Task objective —
The answer must consist of each line of the records below that contains the string "optimization".

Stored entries
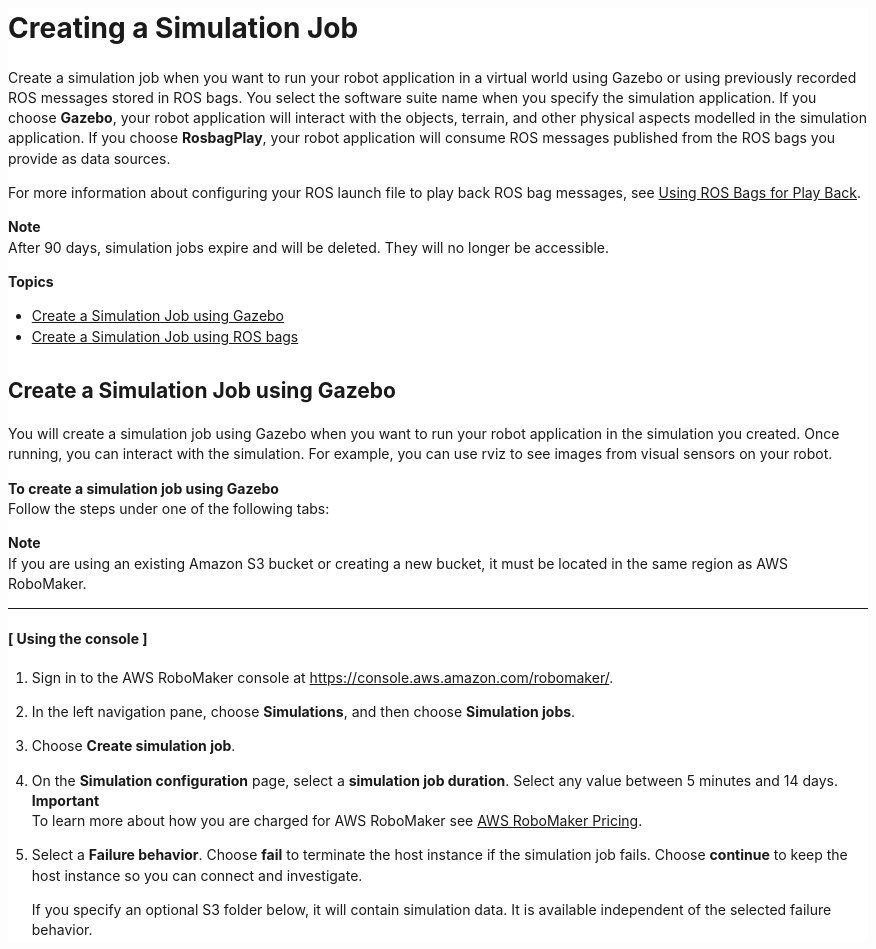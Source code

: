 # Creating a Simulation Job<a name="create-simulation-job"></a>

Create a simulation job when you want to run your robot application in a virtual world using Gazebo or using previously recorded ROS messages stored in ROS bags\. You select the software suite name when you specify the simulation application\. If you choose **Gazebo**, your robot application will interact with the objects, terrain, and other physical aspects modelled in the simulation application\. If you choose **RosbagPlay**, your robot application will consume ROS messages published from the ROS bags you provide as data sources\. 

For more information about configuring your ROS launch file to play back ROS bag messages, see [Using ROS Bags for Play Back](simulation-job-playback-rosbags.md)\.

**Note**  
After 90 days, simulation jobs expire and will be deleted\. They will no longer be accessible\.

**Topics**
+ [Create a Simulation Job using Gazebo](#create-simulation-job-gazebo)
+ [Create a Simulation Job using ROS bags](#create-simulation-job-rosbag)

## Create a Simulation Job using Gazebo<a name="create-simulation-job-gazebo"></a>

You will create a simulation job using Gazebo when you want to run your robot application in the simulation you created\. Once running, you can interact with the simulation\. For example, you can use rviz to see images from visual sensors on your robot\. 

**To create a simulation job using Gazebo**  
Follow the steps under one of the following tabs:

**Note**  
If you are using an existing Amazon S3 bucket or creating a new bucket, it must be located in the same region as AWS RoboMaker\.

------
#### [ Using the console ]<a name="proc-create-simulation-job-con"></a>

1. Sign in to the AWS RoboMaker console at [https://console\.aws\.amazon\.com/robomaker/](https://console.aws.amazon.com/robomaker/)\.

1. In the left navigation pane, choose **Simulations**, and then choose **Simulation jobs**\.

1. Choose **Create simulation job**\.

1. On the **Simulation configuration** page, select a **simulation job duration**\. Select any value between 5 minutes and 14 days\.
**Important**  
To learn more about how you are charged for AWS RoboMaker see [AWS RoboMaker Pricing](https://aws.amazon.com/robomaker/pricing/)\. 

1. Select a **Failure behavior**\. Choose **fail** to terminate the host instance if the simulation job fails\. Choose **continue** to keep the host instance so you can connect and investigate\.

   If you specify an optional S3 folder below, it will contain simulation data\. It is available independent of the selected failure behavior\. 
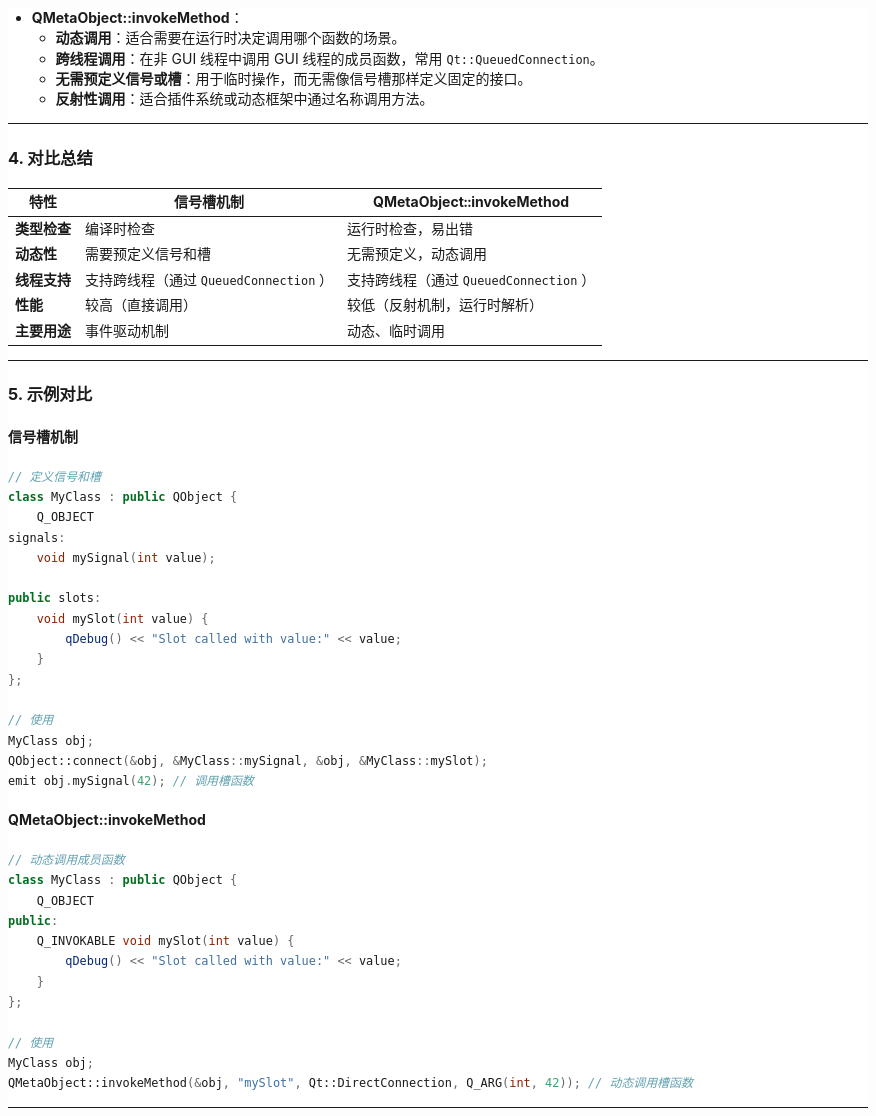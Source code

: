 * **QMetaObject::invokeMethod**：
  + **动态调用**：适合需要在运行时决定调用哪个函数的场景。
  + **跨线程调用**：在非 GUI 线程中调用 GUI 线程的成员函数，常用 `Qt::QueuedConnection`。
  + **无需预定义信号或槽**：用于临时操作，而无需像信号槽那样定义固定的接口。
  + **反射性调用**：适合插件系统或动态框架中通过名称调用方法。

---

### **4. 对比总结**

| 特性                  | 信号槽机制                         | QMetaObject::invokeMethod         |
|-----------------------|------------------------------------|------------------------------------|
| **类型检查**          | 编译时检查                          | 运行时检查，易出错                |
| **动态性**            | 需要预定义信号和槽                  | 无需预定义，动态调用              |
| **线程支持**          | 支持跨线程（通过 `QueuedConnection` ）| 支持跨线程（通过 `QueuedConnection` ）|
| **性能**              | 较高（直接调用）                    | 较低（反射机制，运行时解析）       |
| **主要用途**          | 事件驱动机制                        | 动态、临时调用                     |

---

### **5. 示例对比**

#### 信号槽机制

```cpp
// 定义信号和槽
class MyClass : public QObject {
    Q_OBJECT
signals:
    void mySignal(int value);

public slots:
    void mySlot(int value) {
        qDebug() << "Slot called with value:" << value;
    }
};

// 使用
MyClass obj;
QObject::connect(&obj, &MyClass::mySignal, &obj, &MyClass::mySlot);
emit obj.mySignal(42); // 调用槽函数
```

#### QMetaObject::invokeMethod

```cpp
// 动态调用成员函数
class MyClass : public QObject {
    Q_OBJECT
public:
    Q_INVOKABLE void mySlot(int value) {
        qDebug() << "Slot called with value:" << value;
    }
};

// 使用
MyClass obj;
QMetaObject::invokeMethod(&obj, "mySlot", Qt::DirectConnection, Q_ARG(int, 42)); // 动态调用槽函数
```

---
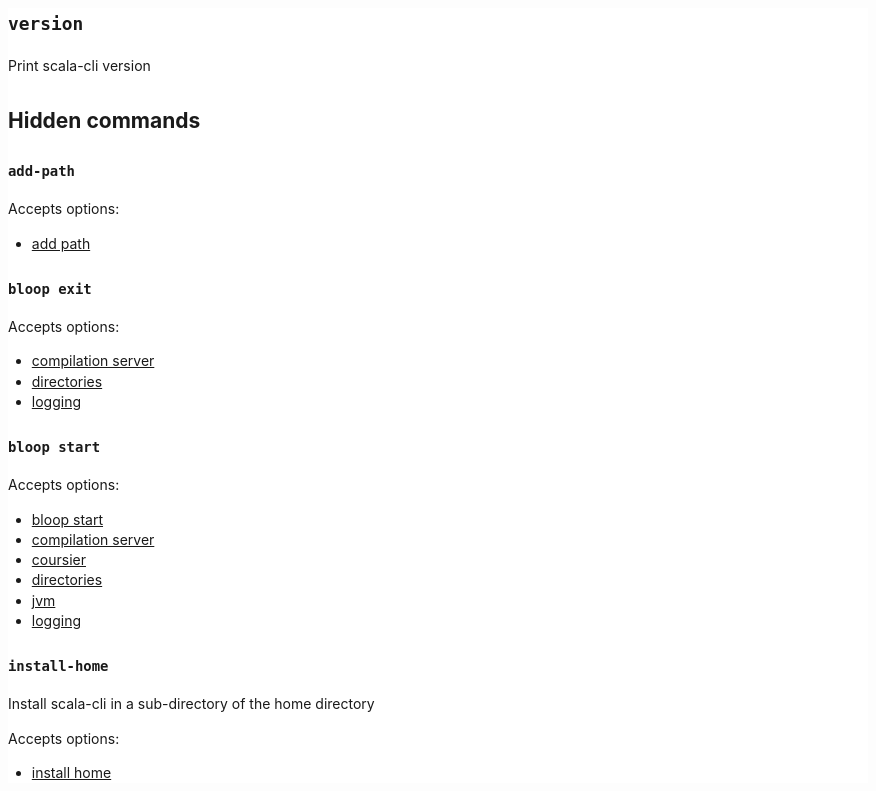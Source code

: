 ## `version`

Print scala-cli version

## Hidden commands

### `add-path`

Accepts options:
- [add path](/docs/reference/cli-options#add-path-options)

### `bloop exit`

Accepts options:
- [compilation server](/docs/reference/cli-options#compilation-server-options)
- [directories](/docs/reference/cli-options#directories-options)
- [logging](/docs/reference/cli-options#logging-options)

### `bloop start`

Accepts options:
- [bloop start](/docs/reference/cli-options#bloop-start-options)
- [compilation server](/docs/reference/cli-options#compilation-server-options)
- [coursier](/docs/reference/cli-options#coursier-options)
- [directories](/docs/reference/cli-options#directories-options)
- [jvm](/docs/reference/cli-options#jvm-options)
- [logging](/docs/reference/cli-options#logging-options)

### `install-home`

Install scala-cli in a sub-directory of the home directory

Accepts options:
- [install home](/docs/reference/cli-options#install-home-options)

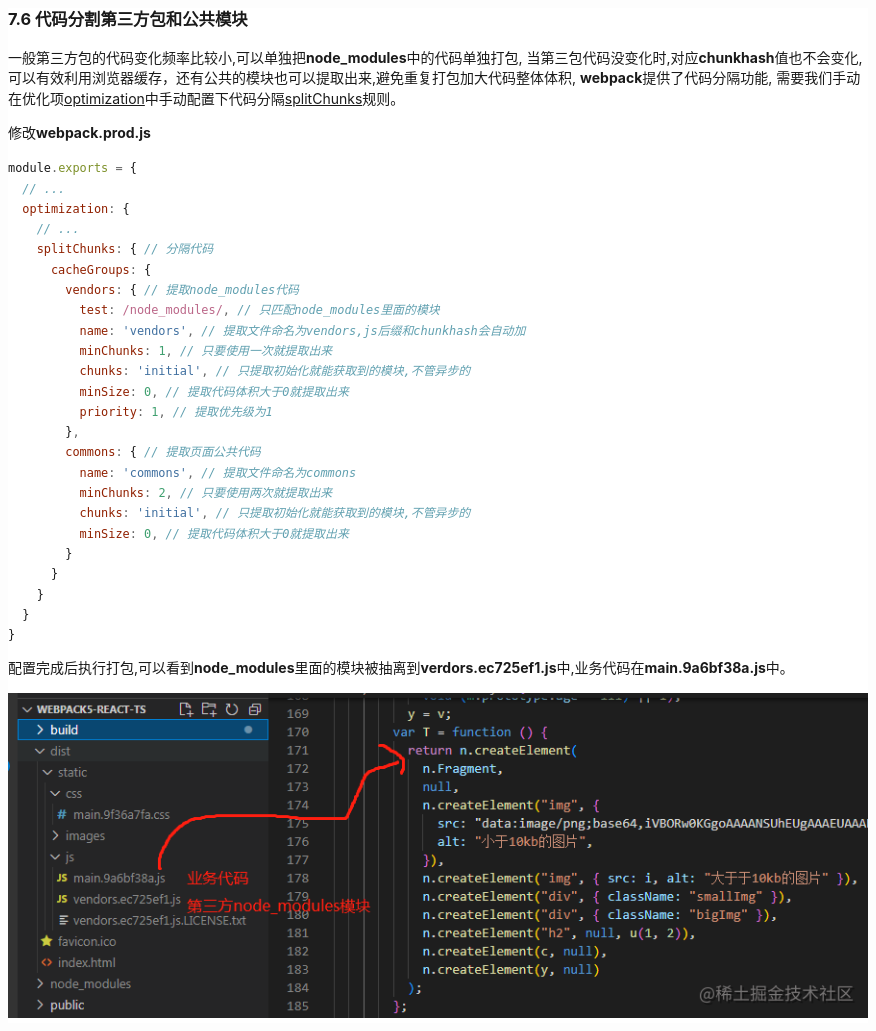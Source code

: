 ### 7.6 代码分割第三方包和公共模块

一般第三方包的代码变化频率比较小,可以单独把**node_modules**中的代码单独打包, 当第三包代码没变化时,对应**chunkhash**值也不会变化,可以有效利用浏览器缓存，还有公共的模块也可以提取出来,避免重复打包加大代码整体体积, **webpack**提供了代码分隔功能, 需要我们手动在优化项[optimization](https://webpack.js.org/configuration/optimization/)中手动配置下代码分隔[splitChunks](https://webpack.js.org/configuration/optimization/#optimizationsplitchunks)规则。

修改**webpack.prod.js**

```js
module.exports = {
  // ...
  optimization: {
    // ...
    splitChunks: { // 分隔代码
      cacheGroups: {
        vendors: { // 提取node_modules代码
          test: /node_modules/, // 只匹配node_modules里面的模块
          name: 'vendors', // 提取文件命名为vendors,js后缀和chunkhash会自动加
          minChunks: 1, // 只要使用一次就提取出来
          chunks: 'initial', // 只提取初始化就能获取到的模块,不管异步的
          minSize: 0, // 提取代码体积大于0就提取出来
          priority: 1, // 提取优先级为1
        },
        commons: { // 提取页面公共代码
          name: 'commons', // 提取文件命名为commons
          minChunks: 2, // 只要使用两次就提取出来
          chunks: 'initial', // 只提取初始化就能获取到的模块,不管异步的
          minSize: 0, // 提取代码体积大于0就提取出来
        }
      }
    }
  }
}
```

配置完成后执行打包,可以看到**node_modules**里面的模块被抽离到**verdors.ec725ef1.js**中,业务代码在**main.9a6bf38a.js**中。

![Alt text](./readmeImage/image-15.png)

Result of the task —
一般第三方包的代码变化频率比较小,可以单独把**node_modules**中的代码单独打包, 当第三包代码没变化时,对应**chunkhash**值也不会变化,可以有效利用浏览器缓存，还有公共的模块也可以提取出来,避免重复打包加大代码整体体积, **webpack**提供了代码分隔功能, 需要我们手动在优化项[optimization](https://webpack.js.org/configuration/optimization/)中手动配置下代码分隔[splitChunks](https://webpack.js.org/configuration/optimization/#optimizationsplitchunks)规则。
  optimization: {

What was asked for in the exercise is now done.